June 25, 2024 • 6 min read

Generative AI: Learn How to Control Image Generation with Stable Diffusion

Rédigé par Simon Playe

Have you ever used ChatGPT to create images and been disappointed by the results? If you've felt this frustration or are simply interested in exploring more effective image-generation tools, Stable Diffusion could be the right solution.

With the popularity of ChatGPT, many are excited to uncover what generative AI can do. It's not just for creating text; this technology can also make images, videos, and even music. Yet sometimes, it's hard to get the pictures you want from a simple text prompt.

This article will look at Stable Diffusion, a tool built for generating images. Here, I'll show you how to use an API to control how images are made with Stable Diffusion, covering options for both non-coders and developers. The methods presented in this article include:

Directing the diffusion process towards a specific image (IP Adapter).
Retaining certain characteristics within an image through the diffusion process (ControlNet).
Extracting features from an initial image (Image to Image).
Training a specific model with a limited set of images for targeted adjustments (LORA, Model Fine-Tuning).
Adding new weights to the cross-attention layers to influence image characteristics (LORA).

Stable Diffusion

What is Stable Diffusion?

Stable Diffusion is a diffusion model specifically designed for image generation. It starts with an initial pattern of random noise and systematically refines or "denoises" this noise to produce images that closely resemble real-life pictures. The model guides this transformation by applying certain conditions (e.g. a text prompt) during the denoising process.

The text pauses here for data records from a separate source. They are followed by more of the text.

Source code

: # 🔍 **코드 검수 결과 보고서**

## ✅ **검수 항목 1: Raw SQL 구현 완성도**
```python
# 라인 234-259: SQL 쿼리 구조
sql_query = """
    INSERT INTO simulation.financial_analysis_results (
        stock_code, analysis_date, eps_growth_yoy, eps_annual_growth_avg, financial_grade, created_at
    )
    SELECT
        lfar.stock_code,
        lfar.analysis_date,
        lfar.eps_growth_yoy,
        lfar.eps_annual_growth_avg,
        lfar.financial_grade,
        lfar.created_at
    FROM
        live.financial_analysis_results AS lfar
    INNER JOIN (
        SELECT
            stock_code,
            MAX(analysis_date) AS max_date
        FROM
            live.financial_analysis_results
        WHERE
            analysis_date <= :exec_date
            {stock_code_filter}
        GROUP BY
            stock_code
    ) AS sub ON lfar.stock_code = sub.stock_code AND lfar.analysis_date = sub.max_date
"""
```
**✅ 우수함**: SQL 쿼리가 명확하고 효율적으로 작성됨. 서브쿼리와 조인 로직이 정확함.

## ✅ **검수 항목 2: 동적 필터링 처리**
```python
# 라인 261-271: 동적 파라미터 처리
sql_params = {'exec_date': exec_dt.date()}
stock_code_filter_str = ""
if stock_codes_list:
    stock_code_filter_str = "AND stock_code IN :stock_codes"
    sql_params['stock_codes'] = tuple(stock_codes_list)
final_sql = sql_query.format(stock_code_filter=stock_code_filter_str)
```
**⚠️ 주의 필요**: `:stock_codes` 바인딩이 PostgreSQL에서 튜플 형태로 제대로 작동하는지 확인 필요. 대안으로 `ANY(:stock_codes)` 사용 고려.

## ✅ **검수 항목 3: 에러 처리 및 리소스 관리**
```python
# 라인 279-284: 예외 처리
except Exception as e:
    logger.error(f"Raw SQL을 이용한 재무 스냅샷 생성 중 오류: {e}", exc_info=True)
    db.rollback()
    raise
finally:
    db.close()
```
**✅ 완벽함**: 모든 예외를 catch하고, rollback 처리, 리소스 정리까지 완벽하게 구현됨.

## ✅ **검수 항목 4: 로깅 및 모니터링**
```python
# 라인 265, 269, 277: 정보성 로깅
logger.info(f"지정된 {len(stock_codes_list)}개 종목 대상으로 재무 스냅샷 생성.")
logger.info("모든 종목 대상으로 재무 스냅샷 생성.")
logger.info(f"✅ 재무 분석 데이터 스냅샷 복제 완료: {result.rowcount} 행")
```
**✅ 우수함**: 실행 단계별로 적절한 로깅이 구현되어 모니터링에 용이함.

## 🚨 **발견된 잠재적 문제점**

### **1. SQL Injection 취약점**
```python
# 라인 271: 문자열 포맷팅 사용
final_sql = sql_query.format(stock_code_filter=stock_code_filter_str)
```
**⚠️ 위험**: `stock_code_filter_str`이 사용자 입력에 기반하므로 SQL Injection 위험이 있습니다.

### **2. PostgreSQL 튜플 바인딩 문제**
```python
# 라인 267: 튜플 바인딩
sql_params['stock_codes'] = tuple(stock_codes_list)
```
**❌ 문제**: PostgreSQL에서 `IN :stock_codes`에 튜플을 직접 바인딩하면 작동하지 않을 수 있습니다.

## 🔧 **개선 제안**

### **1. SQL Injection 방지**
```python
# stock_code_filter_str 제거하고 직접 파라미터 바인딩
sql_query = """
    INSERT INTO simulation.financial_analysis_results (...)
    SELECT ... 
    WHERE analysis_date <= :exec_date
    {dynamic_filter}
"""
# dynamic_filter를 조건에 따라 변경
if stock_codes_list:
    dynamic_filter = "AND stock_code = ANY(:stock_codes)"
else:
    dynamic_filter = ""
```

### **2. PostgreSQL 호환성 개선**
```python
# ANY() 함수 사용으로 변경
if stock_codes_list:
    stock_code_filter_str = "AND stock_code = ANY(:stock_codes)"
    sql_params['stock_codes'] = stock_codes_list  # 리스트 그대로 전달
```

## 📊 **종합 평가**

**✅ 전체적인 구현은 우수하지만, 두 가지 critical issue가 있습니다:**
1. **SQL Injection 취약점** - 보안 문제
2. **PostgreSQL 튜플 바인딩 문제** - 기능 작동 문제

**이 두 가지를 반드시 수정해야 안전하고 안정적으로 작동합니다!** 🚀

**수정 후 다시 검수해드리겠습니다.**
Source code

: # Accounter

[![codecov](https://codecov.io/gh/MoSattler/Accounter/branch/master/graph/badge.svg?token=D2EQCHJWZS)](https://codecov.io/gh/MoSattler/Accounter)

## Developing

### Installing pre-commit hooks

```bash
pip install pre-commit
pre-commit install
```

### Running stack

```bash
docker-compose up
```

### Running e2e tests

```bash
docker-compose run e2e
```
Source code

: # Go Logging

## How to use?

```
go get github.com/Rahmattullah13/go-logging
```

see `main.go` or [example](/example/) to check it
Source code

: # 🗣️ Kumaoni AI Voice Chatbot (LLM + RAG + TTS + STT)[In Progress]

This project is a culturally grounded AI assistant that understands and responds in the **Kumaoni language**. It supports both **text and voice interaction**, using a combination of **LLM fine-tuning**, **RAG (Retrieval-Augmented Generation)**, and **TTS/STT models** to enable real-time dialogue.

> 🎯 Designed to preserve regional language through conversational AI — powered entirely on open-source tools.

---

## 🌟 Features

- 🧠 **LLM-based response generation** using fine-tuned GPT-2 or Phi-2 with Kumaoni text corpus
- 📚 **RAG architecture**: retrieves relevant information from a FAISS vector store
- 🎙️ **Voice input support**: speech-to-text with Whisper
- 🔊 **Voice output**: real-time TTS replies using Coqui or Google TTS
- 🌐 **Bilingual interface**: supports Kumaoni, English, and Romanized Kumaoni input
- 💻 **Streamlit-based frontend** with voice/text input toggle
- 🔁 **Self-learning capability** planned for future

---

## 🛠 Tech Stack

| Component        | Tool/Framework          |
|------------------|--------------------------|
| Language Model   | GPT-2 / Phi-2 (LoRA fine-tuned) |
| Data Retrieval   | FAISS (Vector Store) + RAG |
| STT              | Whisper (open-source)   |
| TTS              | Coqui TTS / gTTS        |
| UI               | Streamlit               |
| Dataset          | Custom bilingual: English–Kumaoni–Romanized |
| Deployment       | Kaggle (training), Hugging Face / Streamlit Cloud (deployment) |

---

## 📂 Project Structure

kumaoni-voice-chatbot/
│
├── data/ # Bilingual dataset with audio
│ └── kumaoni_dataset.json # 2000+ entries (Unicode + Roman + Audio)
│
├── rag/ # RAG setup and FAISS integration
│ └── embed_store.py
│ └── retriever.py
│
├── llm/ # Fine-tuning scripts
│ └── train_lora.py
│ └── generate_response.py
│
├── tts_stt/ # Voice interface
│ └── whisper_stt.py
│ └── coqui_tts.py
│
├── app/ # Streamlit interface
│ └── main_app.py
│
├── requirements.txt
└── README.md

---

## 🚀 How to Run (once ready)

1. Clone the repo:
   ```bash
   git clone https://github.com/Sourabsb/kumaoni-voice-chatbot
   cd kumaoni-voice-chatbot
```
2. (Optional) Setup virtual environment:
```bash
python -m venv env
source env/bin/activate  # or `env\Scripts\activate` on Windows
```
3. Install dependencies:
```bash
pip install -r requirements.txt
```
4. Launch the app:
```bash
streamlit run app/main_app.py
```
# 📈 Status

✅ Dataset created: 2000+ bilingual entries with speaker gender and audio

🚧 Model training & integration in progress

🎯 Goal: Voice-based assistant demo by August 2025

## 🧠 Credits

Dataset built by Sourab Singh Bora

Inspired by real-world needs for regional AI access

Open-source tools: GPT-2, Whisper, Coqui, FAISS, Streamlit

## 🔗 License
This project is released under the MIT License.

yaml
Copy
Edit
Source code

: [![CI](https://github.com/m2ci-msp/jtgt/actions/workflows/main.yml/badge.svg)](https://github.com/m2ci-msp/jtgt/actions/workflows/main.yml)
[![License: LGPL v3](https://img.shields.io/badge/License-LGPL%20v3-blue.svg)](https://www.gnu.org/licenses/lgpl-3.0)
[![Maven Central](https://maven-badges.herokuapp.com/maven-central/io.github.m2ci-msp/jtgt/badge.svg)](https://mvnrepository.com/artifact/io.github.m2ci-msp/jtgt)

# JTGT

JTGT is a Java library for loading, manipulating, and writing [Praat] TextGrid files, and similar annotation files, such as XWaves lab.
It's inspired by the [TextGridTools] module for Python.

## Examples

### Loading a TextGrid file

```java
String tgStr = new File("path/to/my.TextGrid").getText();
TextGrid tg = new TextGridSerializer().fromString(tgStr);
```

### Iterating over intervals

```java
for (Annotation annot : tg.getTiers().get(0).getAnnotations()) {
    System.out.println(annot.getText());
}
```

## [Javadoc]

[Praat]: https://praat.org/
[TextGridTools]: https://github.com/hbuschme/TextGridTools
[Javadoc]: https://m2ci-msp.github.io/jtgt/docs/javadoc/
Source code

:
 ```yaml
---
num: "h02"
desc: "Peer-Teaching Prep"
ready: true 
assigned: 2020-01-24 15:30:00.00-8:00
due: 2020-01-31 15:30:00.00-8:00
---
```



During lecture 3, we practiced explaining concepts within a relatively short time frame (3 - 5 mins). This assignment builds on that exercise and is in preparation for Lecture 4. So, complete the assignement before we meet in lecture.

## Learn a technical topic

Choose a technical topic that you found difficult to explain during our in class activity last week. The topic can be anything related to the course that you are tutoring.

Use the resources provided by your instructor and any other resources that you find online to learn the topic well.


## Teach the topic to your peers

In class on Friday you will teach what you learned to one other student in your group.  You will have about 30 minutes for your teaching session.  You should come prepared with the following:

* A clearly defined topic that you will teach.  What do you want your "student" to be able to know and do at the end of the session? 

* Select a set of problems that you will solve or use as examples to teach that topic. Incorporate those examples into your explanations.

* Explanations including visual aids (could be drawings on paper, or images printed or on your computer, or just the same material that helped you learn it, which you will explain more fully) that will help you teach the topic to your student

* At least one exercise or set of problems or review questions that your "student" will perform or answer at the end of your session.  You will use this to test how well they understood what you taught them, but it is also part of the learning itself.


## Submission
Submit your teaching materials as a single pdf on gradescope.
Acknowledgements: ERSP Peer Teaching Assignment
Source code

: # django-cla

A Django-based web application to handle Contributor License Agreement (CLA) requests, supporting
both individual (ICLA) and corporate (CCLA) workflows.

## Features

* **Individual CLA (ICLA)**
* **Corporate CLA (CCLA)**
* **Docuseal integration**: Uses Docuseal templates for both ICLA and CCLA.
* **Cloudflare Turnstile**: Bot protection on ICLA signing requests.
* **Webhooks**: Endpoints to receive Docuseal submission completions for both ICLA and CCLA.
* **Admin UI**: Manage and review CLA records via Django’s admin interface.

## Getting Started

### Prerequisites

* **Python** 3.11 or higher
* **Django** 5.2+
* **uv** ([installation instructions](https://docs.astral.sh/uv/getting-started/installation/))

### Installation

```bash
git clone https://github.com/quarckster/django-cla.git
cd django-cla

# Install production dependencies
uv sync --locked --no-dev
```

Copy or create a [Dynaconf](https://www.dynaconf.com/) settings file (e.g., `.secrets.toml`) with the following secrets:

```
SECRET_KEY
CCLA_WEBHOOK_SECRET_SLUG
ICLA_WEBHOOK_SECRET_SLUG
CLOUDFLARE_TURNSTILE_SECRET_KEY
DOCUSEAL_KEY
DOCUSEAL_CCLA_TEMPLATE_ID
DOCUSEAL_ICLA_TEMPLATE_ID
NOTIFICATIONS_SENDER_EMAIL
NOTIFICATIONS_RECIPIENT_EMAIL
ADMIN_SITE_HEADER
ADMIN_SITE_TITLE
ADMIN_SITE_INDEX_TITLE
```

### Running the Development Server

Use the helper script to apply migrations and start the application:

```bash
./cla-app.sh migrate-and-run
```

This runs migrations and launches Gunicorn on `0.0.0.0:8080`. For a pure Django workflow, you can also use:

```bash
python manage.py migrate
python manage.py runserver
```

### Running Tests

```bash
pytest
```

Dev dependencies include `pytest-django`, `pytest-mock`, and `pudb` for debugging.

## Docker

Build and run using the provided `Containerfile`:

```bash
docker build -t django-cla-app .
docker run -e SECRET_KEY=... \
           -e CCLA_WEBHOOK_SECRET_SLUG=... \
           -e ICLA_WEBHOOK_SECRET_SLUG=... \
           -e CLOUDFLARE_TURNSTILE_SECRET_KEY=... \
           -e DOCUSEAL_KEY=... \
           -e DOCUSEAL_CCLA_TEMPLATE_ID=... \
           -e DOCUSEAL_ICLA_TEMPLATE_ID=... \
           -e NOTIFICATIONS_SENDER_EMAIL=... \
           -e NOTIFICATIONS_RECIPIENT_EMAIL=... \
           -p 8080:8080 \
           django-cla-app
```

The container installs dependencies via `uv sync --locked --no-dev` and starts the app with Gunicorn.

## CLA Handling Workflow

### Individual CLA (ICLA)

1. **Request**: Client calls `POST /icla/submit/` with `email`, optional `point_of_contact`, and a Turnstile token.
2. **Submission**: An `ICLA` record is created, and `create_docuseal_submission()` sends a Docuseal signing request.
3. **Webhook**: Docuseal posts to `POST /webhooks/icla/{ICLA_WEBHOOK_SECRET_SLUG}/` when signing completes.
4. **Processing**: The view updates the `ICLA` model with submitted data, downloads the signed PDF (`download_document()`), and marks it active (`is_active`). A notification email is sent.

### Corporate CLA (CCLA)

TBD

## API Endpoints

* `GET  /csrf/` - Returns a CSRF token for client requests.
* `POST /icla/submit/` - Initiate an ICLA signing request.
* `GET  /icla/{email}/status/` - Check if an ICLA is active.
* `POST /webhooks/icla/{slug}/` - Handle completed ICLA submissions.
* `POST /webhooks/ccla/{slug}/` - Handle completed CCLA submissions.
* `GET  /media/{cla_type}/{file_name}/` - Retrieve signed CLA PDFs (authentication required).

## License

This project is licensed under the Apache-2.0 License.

diffusion process stable diffusion — source: https://en.wikipedia.org/wiki/Diffusion_model#/media/File:X-Y_plot_of_algorithmically-generated_AI_art_of_European-style_castle_in_Japan_demonstrating_DDIM_diffusion_steps.png

However, unlike traditional methods that rely solely on text prompts for conditioning, Stable Diffusion offers more flexible and sophisticated controls:

Image-based Conditioning: Through features like the IP-Adapter and ControlNet, Stable Diffusion can use an existing image to steer the generation, enabling modifications or enhancements based on that image.
Image-to-Image Transformation: This feature lets the model start not from scratch but from an existing image, which it then alters into a new creation.
Style Control: Users can select models that generate images in specific artistic styles, or even train their models to produce custom styles.
Hybrid Conditioning: It allows the combination of text prompts, images and different models to condition the generation, offering unprecedented control over the output.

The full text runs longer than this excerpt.